## Task goal
Search the records for "Body" and copy each line that holds it.

(Dataset items)

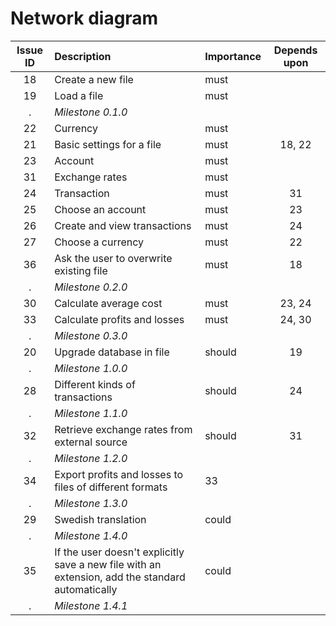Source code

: # Network diagram
Issue ID|Description|Importance|Depends upon
:---:|:---|:---|:---:
18|Create a new file|must
19|Load a file|must
.|*Milestone 0.1.0*
22|Currency|must
21|Basic settings for a file|must|18, 22
23|Account|must
31|Exchange rates|must
24|Transaction|must|31
25|Choose an account|must|23
26|Create and view transactions|must|24
27|Choose a currency|must|22
36|Ask the user to overwrite existing file|must|18
.|*Milestone 0.2.0*
30|Calculate average cost|must|23, 24
33|Calculate profits and losses|must|24, 30
.|*Milestone 0.3.0*
20|Upgrade database in file|should|19
.|*Milestone 1.0.0*
28|Different kinds of transactions|should|24
.|*Milestone 1.1.0*
32|Retrieve exchange rates from external source|should|31
.|*Milestone 1.2.0*
34|Export profits and losses to files of different formats|33
.|*Milestone 1.3.0*
29|Swedish translation|could
.|*Milestone 1.4.0*
35|If the user doesn't explicitly save a new file with an extension, add the standard automatically|could
.|*Milestone 1.4.1*
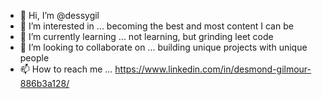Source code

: - 👋 Hi, I’m @dessygil
- 👀 I’m interested in ... becoming the best and most content I can be 
- 🌱 I’m currently learning ... not learning, but grinding leet code
- 💞️ I’m looking to collaborate on ... building unique projects with unique people
- 📫 How to reach me ... https://www.linkedin.com/in/desmond-gilmour-886b3a128/

<!---
dessygil/dessygil is a ✨ special ✨ repository because its `README.md` (this file) appears on your GitHub profile.
You can click the Preview link to take a look at your changes.
--->
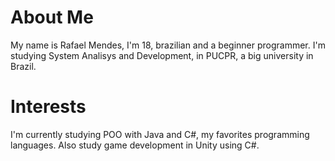 # About Me
My name is Rafael Mendes, I'm 18, brazilian and a beginner programmer. I'm studying System Analisys and Development, in PUCPR, a big university in Brazil.
# Interests
I'm currently studying POO with Java and C#, my favorites programming languages. Also study game development in Unity using C#.
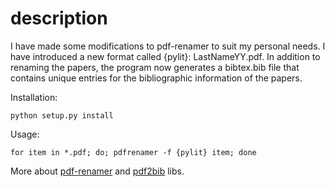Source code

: # description
I have made some modifications to pdf-renamer to suit my personal needs. I have introduced a new format called {pylit}: LastNameYY.pdf. In addition to renaming the papers, the program now generates a bibtex.bib file that contains unique entries for the bibliographic information of the papers.

Installation:

`python setup.py install` 

Usage:

`for item in *.pdf; do; pdfrenamer -f {pylit} item; done`

More about [pdf-renamer](https://github.com/MicheleCotrufo/pdf-renamer) and [pdf2bib](https://github.com/MicheleCotrufo/pdf2bib/tree/master) libs. 
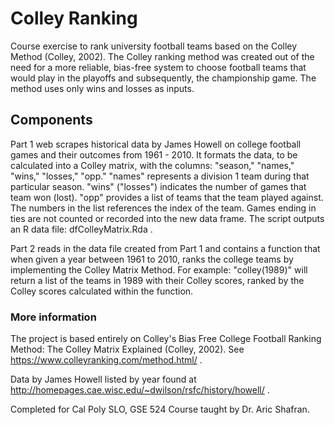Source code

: # Colley Ranking
Course exercise to rank university football teams based on the Colley Method (Colley, 2002). The Colley ranking method was created out of the need for a more reliable, bias-free system to choose football teams that would play in the playoffs and subsequently, the championship game. The method uses only wins and losses as inputs.

## Components
Part 1 web scrapes historical data by James Howell on college football games and their outcomes from 1961 - 2010. It formats the data, to be calculated into a Colley matrix, with the columns: "season," "names," "wins," "losses," "opp." "names" represents a division 1 team during that particular season. "wins" ("losses") indicates the number of games that team won (lost). "opp" provides a list of teams that the team played against. The numbers in the list references the index of the team. Games ending in ties are not counted or recorded into the new data frame. The script outputs an R data file: dfColleyMatrix.Rda .

Part 2 reads in the data file created from Part 1 and contains a function that when given a year between 1961 to 2010, ranks the college teams by implementing the Colley Matrix Method. For example: "colley(1989)" will return a list of the teams in 1989 with their Colley scores, ranked by the Colley scores calculated within the function.

### More information
The project is based entirely on Colley's Bias Free College Football Ranking Method: The Colley Matrix Explained (Colley, 2002).
See https://www.colleyranking.com/method.html/ . 

Data by James Howell listed by year found at http://homepages.cae.wisc.edu/~dwilson/rsfc/history/howell/ .

Completed for Cal Poly SLO, GSE 524 Course taught by Dr. Aric Shafran.


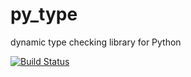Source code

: # py_type
dynamic type checking library for Python

[![Build Status](https://travis-ci.org/aberkley/py_type.svg?branch=master)](https://travis-ci.org/aberkley/py_type)

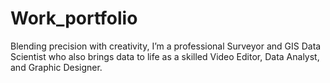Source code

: # Work_portfolio
Blending precision with creativity, I’m a professional Surveyor and GIS Data Scientist who also brings data to life as a skilled Video Editor, Data Analyst, and Graphic Designer.
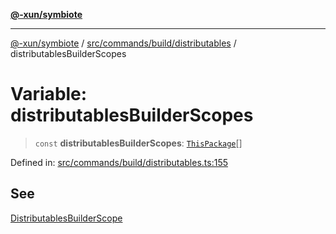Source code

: [**@-xun/symbiote**](../../../../../README.md)

***

[@-xun/symbiote](../../../../../README.md) / [src/commands/build/distributables](../README.md) / distributablesBuilderScopes

# Variable: distributablesBuilderScopes

> `const` **distributablesBuilderScopes**: [`ThisPackage`](../../../../configure/enumerations/ThisPackageGlobalScope.md#thispackage)[]

Defined in: [src/commands/build/distributables.ts:155](https://github.com/Xunnamius/symbiote/blob/5bc8cc1bc3878913c89597fb873ade336adb86bd/src/commands/build/distributables.ts#L155)

## See

[DistributablesBuilderScope](../../../../configure/enumerations/ThisPackageGlobalScope.md)
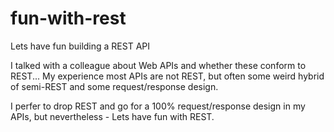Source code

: # fun-with-rest
Lets have fun building a REST API


I talked with a colleague about Web APIs and whether these conform to REST... My experience most APIs are not REST, but often some weird hybrid of semi-REST and some request/response design.

I perfer to drop REST and go for a 100% request/response design in my APIs, but nevertheless - Lets have fun with REST.
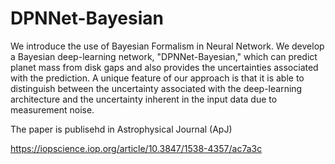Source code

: # DPNNet-Bayesian
We introduce the use of Bayesian Formalism in Neural Network.
We develop a Bayesian deep-learning network, "DPNNet-Bayesian," 
which can predict planet mass from disk gaps and also provides the 
uncertainties associated with the prediction. A unique feature of our
approach is that it is able to distinguish between the uncertainty 
associated with the deep-learning architecture and the uncertainty 
inherent in the input data due to measurement noise.

The paper is publisehd in Astrophysical Journal (ApJ)

https://iopscience.iop.org/article/10.3847/1538-4357/ac7a3c
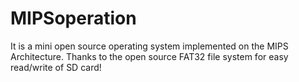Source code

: # MIPSoperation
It is a mini open source operating system implemented on the MIPS Architecture. Thanks to the open source FAT32 file system for easy read/write of SD card!
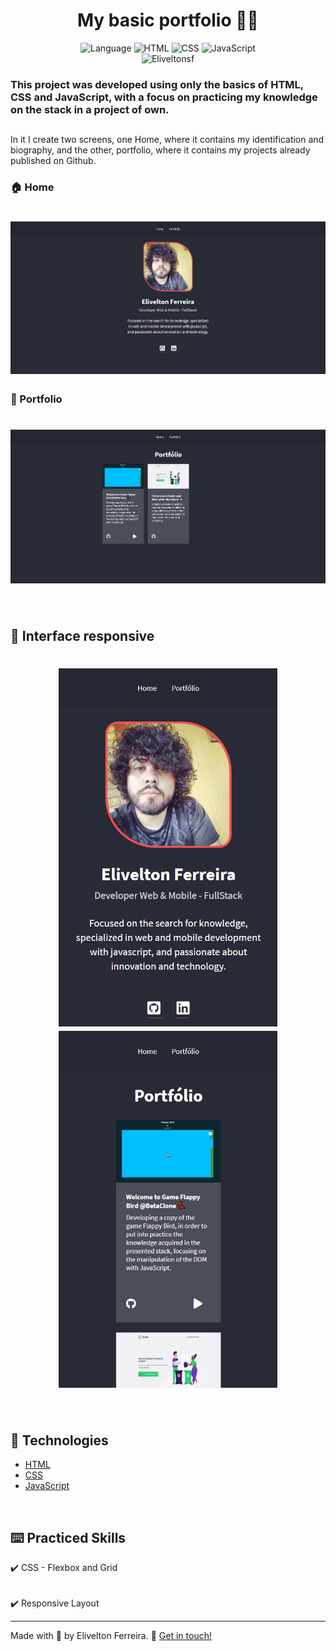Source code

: <h1 align="center">My basic portfolio 👨‍💻</h1> 
<p align="center">

  <img alt="Language" src="https://img.shields.io/badge/-Language:-gray.svg?cacheSeconds=2592000" />

  <img alt="HTML" src="https://img.shields.io/badge/-HTML-red.svg?cacheSeconds=2592000" />

  <img alt="CSS" src="https://img.shields.io/badge/-CSS-blue.svg?cacheSeconds=2592000" />

  <img alt="JavaScript" src="https://img.shields.io/badge/-JavaScript-yellow.svg?cacheSeconds=2592000" />

  <br>

  <img alt="Eliveltonsf" src="https://img.shields.io/badge/Made By-@Eliveltonsf-lightgray.svg?cacheSeconds=2592000" />

</p>

### This project was developed using only the basics of HTML, CSS and JavaScript, with a focus on practicing my knowledge on the stack in a project of own.
## 
<p> In it I create two screens, one Home, where it contains my identification and biography, and the other, portfolio, where it contains my projects already published on Github. </p>

### :house: Home
 <h1 align="center">
  <img src="/src/assets/home.png"/>
 </h1>

### :file_folder: Portfolio
 <h1 align="center">
  <img src="/src/assets/potfolio.png"/>
 </h1>

<br/>

## :calling: Interface responsive
 <h1 align="center">
  <img src="/src/assets/home-responsive.png"  width="350px"/>
  <img src="/src/assets/porffolio-responsive.png"  width="350"/>
 </h1>

<br />

## :rocket: Technologies
- [HTML](https://www.w3schools.com/html/)
- [CSS](https://www.w3schools.com/css/)
- [JavaScript](https://pt.wikipedia.org/wiki/JavaScript)

<br />

## :keyboard: Practiced Skills

   :heavy_check_mark: CSS - Flexbox and Grid 
###### 
   :heavy_check_mark: Responsive Layout
<br />

<hr>

Made with 🧡 by Elivelton Ferreira. :calling: [Get in touch!](https://www.linkedin.com/in/eliveltonsf/)


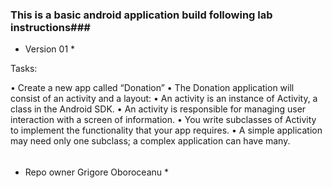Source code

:### This is a basic android application build following lab instructions###

* Version 01 *

Tasks:

• Create a new app called “Donation”
• The Donation application will consist of an activity
and a layout:
• An activity is an instance of Activity, a class in the
Android SDK.
• An activity is responsible for managing user
interaction with a screen of information.
• You write subclasses of Activity to implement the
functionality that your app requires.
• A simple application may need only one subclass; a
complex application can have many.

######

* Repo owner Grigore Oboroceanu *
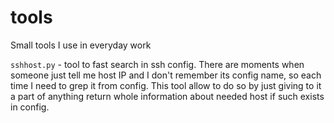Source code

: # tools
Small tools I use in everyday work

`sshhost.py` - tool to fast search in ssh config. There are moments when someone just tell me host IP and I don't remember its config name, so each time I need to grep it from config. This tool allow to do so by just giving to it a part of anything return whole information about needed host if such exists in config.
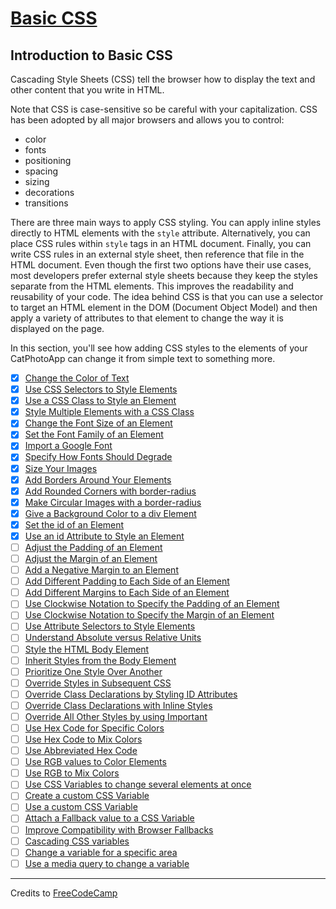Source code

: # [Basic CSS](https://learn.freecodecamp.org/responsive-web-design/basic-css/)

## Introduction to Basic CSS

Cascading Style Sheets (CSS) tell the browser how to display the text and other content that you write in HTML.

Note that CSS is case-sensitive so be careful with your capitalization. CSS has been adopted by all major browsers and allows you to control:

- color
- fonts
- positioning
- spacing
- sizing
- decorations
- transitions

There are three main ways to apply CSS styling. You can apply inline styles directly to HTML elements with the `style` attribute. Alternatively, you can place CSS rules within `style` tags in an HTML document. Finally, you can write CSS rules in an external style sheet, then reference that file in the HTML document. Even though the first two options have their use cases, most developers prefer external style sheets because they keep the styles separate from the HTML elements. This improves the readability and reusability of your code. The idea behind CSS is that you can use a selector to target an HTML element in the DOM (Document Object Model) and then apply a variety of attributes to that element to change the way it is displayed on the page.

In this section, you'll see how adding CSS styles to the elements of your CatPhotoApp can change it from simple text to something more.

- [x] [Change the Color of Text](01-change-the-color-of-text.html)
- [x] [Use CSS Selectors to Style Elements](02-use-css-selectors-to-style-elements.html)
- [x] [Use a CSS Class to Style an Element](03-use-a-css-class-to-style-an-element.html)
- [x] [Style Multiple Elements with a CSS Class](04-style-multiple-elements-with-a-css-class.html)
- [x] [Change the Font Size of an Element](05-change-the-font-size-of-an-element.html)
- [x] [Set the Font Family of an Element](06-set-the-font-family-of-an-element.html)
- [x] [Import a Google Font](07-import-a-google-font.html)
- [x] [Specify How Fonts Should Degrade](08-specify-how-fonts-should-degrade.html)
- [x] [Size Your Images](09-size-your-images.html)
- [x] [Add Borders Around Your Elements](10-add-borders-around-your-elements.html)
- [x] [Add Rounded Corners with border-radius](11-add-rounded-corners-with-border-radius.html)
- [x] [Make Circular Images with a border-radius](12-make-circular-images-with-a-border-radius.html)
- [x] [Give a Background Color to a div Element](13-give-a-background-color-to-a-div-element.html)
- [x] [Set the id of an Element](14-set-the-id-of-an-element.html)
- [x] [Use an id Attribute to Style an Element](15-use-an-id-attribute-to-style-an-element.html)
- [ ] [Adjust the Padding of an Element](16-adjust-the-padding-of-an-element.html)
- [ ] [Adjust the Margin of an Element](17-adjust-the-margin-of-an-element.html)
- [ ] [Add a Negative Margin to an Element](18-add-a-negative-margin-to-an-element.html)
- [ ] [Add Different Padding to Each Side of an Element](19-add-different-padding-to-each-side-of-an-element.html)
- [ ] [Add Different Margins to Each Side of an Element](20-add-different-margins-to-each-side-of-an-element.html)
- [ ] [Use Clockwise Notation to Specify the Padding of an Element](21-use-clockwise-notation-to-specify-the-padding-of-an-element.html)
- [ ] [Use Clockwise Notation to Specify the Margin of an Element](22-use-clockwise-notation-to-specify-the-margin-of-an-element.html)
- [ ] [Use Attribute Selectors to Style Elements](23-use-attribute-selectors-to-style-elements.html)
- [ ] [Understand Absolute versus Relative Units](24-understand-absolute-versus-relative-units.html)
- [ ] [Style the HTML Body Element](25-style-the-html-body-element.css)
- [ ] [Inherit Styles from the Body Element](26-inherit-styles-from-the-body-element.html)
- [ ] [Prioritize One Style Over Another](27-prioritize-one-style-over-another.html)
- [ ] [Override Styles in Subsequent CSS](28-override-styles-in-subsequent-css.html)
- [ ] [Override Class Declarations by Styling ID Attributes](29-override-class-declarations-by-styling-id-attributes.html)
- [ ] [Override Class Declarations with Inline Styles](30-override-class-declarations-with-inline-styles.html)
- [ ] [Override All Other Styles by using Important](31-override-all-other-styles-by-using-important.html)
- [ ] [Use Hex Code for Specific Colors](32-use-hex-code-for-specific-colors.css)
- [ ] [Use Hex Code to Mix Colors](33-use-hex-code-to-mix-colors.html)
- [ ] [Use Abbreviated Hex Code](34-use-abbreviated-hex-code.html)
- [ ] [Use RGB values to Color Elements](35-use-rgb-values-to-color-elements.css)
- [ ] [Use RGB to Mix Colors](36-use-rgb-to-mix-colors.html)
- [ ] [Use CSS Variables to change several elements at once](37-use-css-variables-to-change-several-elements-at-once.html)
- [ ] [Create a custom CSS Variable](38-create-a-custom-css-variable.html)
- [ ] [Use a custom CSS Variable](39-use-a-custom-css-variable.html)
- [ ] [Attach a Fallback value to a CSS Variable](40-attach-a-fallback-value-to-a-css-variable.html)
- [ ] [Improve Compatibility with Browser Fallbacks](41-improve-compatibility-with-browser-fallbacks.html)
- [ ] [Cascading CSS variables](42-cascading-css-variables.html)
- [ ] [Change a variable for a specific area](43-change-a-variable-for-a-specific-area.html)
- [ ] [Use a media query to change a variable](44-use-a-media-query-to-change-a-variable.html)

---

Credits to [FreeCodeCamp](https://www.freecodecamp.org/)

## Written answer
- [ ] [Style the HTML Body Element](25-style-the-html-body-element.css)
- [ ] [Inherit Styles from the Body Element](26-inherit-styles-from-the-body-element.html)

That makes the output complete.